**RECORDS SUPPLIED**:

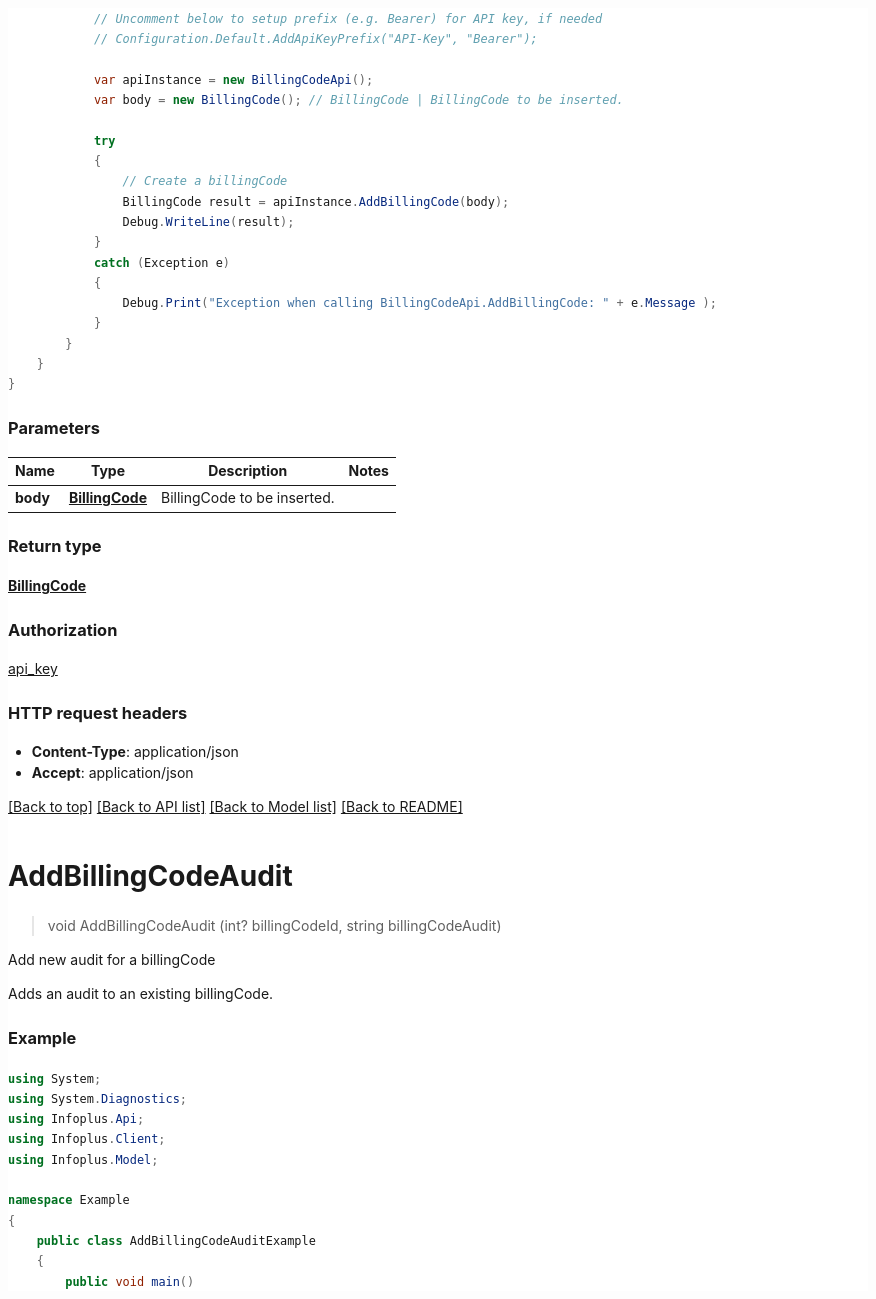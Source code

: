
 ```csharp
            // Uncomment below to setup prefix (e.g. Bearer) for API key, if needed
            // Configuration.Default.AddApiKeyPrefix("API-Key", "Bearer");

            var apiInstance = new BillingCodeApi();
            var body = new BillingCode(); // BillingCode | BillingCode to be inserted.

            try
            {
                // Create a billingCode
                BillingCode result = apiInstance.AddBillingCode(body);
                Debug.WriteLine(result);
            }
            catch (Exception e)
            {
                Debug.Print("Exception when calling BillingCodeApi.AddBillingCode: " + e.Message );
            }
        }
    }
}
```

### Parameters

Name | Type | Description  | Notes
------------- | ------------- | ------------- | -------------
 **body** | [**BillingCode**](BillingCode.md)| BillingCode to be inserted. | 

### Return type

[**BillingCode**](BillingCode.md)

### Authorization

[api_key](../README.md#api_key)

### HTTP request headers

 - **Content-Type**: application/json
 - **Accept**: application/json

[[Back to top]](#) [[Back to API list]](../README.md#documentation-for-api-endpoints) [[Back to Model list]](../README.md#documentation-for-models) [[Back to README]](../README.md)

<a name="addbillingcodeaudit"></a>
# **AddBillingCodeAudit**
> void AddBillingCodeAudit (int? billingCodeId, string billingCodeAudit)

Add new audit for a billingCode

Adds an audit to an existing billingCode.

### Example
```csharp
using System;
using System.Diagnostics;
using Infoplus.Api;
using Infoplus.Client;
using Infoplus.Model;

namespace Example
{
    public class AddBillingCodeAuditExample
    {
        public void main()
```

**TASK DESCRIPTION**:
Leave out the pictures and print every line of the data exactly.

**OUTPUT FOR THIS TASK**:
Source code

:
 ```csharp
            // Uncomment below to setup prefix (e.g. Bearer) for API key, if needed
            // Configuration.Default.AddApiKeyPrefix("API-Key", "Bearer");

            var apiInstance = new BillingCodeApi();
            var body = new BillingCode(); // BillingCode | BillingCode to be inserted.

            try
            {
                // Create a billingCode
                BillingCode result = apiInstance.AddBillingCode(body);
                Debug.WriteLine(result);
            }
            catch (Exception e)
            {
                Debug.Print("Exception when calling BillingCodeApi.AddBillingCode: " + e.Message );
            }
        }
    }
}
```

### Parameters

Name | Type | Description  | Notes
------------- | ------------- | ------------- | -------------
 **body** | [**BillingCode**](BillingCode.md)| BillingCode to be inserted. | 

### Return type

[**BillingCode**](BillingCode.md)

### Authorization

[api_key](../README.md#api_key)

### HTTP request headers

 - **Content-Type**: application/json
 - **Accept**: application/json

[[Back to top]](#) [[Back to API list]](../README.md#documentation-for-api-endpoints) [[Back to Model list]](../README.md#documentation-for-models) [[Back to README]](../README.md)

<a name="addbillingcodeaudit"></a>
# **AddBillingCodeAudit**
> void AddBillingCodeAudit (int? billingCodeId, string billingCodeAudit)

Add new audit for a billingCode

Adds an audit to an existing billingCode.

### Example
```csharp
using System;
using System.Diagnostics;
using Infoplus.Api;
using Infoplus.Client;
using Infoplus.Model;

namespace Example
{
    public class AddBillingCodeAuditExample
    {
        public void main()
```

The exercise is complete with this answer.